The above configuration will also allow me to reference the proxy as ‘proxy’ or ‘proxy.home’ thanks to the DHCP config and the PiHole
Install squid
Super easy:
Get configuring
Crack open /usr/local/etc/squid.conf:
#listen on port 80 because I always forget the other one
http_port 80 # Create a disk-based cache of up to 20GB in size:
cache_dir ufs /var/squid/cache 20000 16 256 cache_replacement_policy heap LFUDA # Default is 4mb, but that won't do for packages
maximum_object_size 10096 MB refresh_pattern -i .rpm$ 129600 100% 129600 refresh-ims override-expire
refresh_pattern -i .iso$ 129600 100% 129600 refresh-ims override-expire
refresh_pattern -i .deb$ 129600 100% 129600 refresh-ims override-expire
refresh_pattern ^ftp: 1440 20% 10080
refresh_pattern ^gopher: 1440 0% 1440
refresh_pattern -i (/cgi-bin/|\?) 0 0% 0
refresh_pattern . 0 20% 4320
The important bits there:
- cache_replacement_policy heap LFUDA – Least frequently used with Dynamic again. This is a deviation from LRU (Least recently used), which keeps objects based on how recently they’ve been hit. LFUDA optimizes for byte hits rather than hits by keeping bigger (potentially less popular) objects around.

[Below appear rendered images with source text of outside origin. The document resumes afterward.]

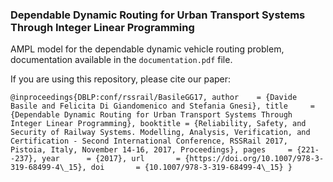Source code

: <h3> Dependable Dynamic Routing for Urban Transport Systems Through Integer Linear Programming </h3>


AMPL model for the dependable dynamic vehicle routing problem, documentation available in the `documentation.pdf` file.

If you are using this repository, please cite our paper:

`@inproceedings{DBLP:conf/rssrail/BasileGG17,
  author    = {Davide Basile and
               Felicita Di Giandomenico and
               Stefania Gnesi},
  title     = {Dependable Dynamic Routing for Urban Transport Systems Through Integer
               Linear Programming},
  booktitle = {Reliability, Safety, and Security of Railway Systems. Modelling, Analysis,
               Verification, and Certification - Second International Conference,
               RSSRail 2017, Pistoia, Italy, November 14-16, 2017, Proceedings},
  pages     = {221--237},
  year      = {2017},
  url       = {https://doi.org/10.1007/978-3-319-68499-4\_15},
  doi       = {10.1007/978-3-319-68499-4\_15}
}`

- maximum_object_size 4096 MB – increase the maximum size of the objects in the cache. Import given the above change, and also as package sizes can vary dramatically, and a great many of them will be above the 4mb limit that’s the default.
- refresh_pattern: (https://ma.ttwagner.com/lazy-distro-mirrors-with-squid/)[Matt Wagner] made me laugh with his discription of ‘do unholy things to the refresh patterns’. Yes – you have to break all sorts of ‘rules’, possible ones that would make proxy admins everywhere have convulsions. But this proxy is being tailored for a VERY specific purpose
- -i .rpm$ – Case insensitive match to things ending in .rpm
- 129600 100% 129600 – min, percent, max – i.e. keep objects around for 90 days. These usually govern objects that don’t have an explicit expiry time set.
- refresh-ims override-expire – refresh-ims makes squid check with the backend server when someone does a conditional get, and override-expire enforces min age even if the server sent an explicit expiry time. According to the squid docs, the latter violates an HTTP standard, but again, this is not a general purpose proxy server.
On Ubuntu – add the following to /etc/apt/apt.conf.d/00proxy.conf:
Acquire::http::proxy "http://proxy.home:80";
Acquire::https::proxy "http://proxy.home:80";
On Centos7 – add the following in the [main] section:
proxy=http://proxy.home:80
Seeing it action
The miss 1543625283.161 2996 192.168.0.36 TCP_MISS/200 104528 GET http://mirror.centos.org/centos/7/os/x86_64/Packages/python-urllib3-1.10.2-5.el7.noarch.rpm - HIER_DIRECT/88.150.173.218 application/x-rpm The hit 1547591894.456 0 192.168.0.98 TCP_HIT/200 104525 GET http://mirror.centos.org/centos/7/os/x86_64/Packages/python-urllib3-1.10.2-5.el7.noarch.rpm - HIER_NONE/- application/x-rpm
1547591894.461 0 192.168.0.218 TCP_HIT/200 104525 GET http://mirror.centos.org/centos/7/os/x86_64/Packages/python-urllib3-1.10.2-5.el7.noarch.rpm - HIER_NONE/- application/x-rpm
We’ve had to do some unholy things, but those have been limited in scope. So it’s more a ‘targeted policy of unholiness’ for packages, while the rest of the internet skates by fairly unscathed. So far, the only thing that I’ve found that doesn’t like making connections through the proxy is the Linux Discord app. I’m not sure if that’s related to the LFUDA pattern, or some sort of leakage through to one of the more aggressive refresh patterns.
This is far from a proxy-panacea, but it keeps the Netflix stream running and my wife happily watching ‘Say yes to the dress’. This is a good thing.